=== Section Start ===

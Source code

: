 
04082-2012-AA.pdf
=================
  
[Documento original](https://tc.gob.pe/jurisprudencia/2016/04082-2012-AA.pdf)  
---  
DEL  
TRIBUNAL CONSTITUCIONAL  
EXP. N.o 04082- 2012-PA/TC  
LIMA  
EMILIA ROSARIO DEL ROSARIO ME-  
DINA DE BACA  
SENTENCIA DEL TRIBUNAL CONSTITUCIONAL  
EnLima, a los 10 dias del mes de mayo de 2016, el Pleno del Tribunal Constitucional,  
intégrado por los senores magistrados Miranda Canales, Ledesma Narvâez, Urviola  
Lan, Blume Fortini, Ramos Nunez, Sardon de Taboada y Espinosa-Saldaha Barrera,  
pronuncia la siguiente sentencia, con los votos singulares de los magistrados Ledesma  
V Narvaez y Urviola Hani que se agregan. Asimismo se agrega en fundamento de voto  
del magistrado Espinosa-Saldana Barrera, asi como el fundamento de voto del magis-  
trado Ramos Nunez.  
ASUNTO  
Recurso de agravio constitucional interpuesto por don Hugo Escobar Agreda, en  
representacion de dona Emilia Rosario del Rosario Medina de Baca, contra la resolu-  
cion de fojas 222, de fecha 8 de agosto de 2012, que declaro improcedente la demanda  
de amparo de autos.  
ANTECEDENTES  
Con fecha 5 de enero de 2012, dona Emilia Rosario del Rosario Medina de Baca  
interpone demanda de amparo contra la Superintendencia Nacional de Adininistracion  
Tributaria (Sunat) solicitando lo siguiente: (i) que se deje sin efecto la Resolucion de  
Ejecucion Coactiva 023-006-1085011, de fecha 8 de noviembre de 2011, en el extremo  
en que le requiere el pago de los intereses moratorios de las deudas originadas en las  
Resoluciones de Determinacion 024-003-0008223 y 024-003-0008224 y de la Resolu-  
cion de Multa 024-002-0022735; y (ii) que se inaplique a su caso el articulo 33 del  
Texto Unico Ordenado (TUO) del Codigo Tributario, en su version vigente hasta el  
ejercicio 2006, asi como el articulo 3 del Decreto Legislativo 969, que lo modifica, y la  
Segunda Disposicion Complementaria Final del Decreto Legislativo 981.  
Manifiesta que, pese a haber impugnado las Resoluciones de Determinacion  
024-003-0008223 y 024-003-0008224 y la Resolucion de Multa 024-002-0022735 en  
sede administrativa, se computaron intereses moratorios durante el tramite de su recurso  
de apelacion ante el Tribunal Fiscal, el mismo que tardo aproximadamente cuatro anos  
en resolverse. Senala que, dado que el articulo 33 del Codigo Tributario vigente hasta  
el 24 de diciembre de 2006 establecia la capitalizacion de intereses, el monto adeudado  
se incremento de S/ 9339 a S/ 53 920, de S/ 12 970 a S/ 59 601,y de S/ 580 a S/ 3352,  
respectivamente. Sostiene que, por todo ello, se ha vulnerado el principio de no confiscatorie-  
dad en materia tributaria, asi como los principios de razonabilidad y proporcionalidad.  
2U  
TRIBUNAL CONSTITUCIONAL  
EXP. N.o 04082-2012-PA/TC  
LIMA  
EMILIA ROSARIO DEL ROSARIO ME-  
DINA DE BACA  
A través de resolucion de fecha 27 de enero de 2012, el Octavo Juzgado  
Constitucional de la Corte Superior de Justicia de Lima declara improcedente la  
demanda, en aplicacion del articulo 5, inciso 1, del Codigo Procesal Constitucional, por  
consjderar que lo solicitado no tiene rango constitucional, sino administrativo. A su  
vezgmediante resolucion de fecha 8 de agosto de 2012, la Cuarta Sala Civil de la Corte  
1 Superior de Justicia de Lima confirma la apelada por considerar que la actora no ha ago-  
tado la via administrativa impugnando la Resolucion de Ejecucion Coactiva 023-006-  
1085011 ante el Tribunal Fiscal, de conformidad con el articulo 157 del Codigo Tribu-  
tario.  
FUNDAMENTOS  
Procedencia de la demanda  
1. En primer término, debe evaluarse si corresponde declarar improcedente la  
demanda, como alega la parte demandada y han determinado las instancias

=== Section End ===

* [TASK DESCRIPTION]
Using the data above, print exactly the lines from the line that contains "en que le requiere" through the line that contains "Manifiesta que, pese", with both included.

* [OUTPUT OF THE EXERCISE]
en que le requiere el pago de los intereses moratorios de las deudas originadas en las  
Resoluciones de Determinacion 024-003-0008223 y 024-003-0008224 y de la Resolu-  
cion de Multa 024-002-0022735; y (ii) que se inaplique a su caso el articulo 33 del  
Texto Unico Ordenado (TUO) del Codigo Tributario, en su version vigente hasta el  
ejercicio 2006, asi como el articulo 3 del Decreto Legislativo 969, que lo modifica, y la  
Segunda Disposicion Complementaria Final del Decreto Legislativo 981.  
Manifiesta que, pese a haber impugnado las Resoluciones de Determinacion  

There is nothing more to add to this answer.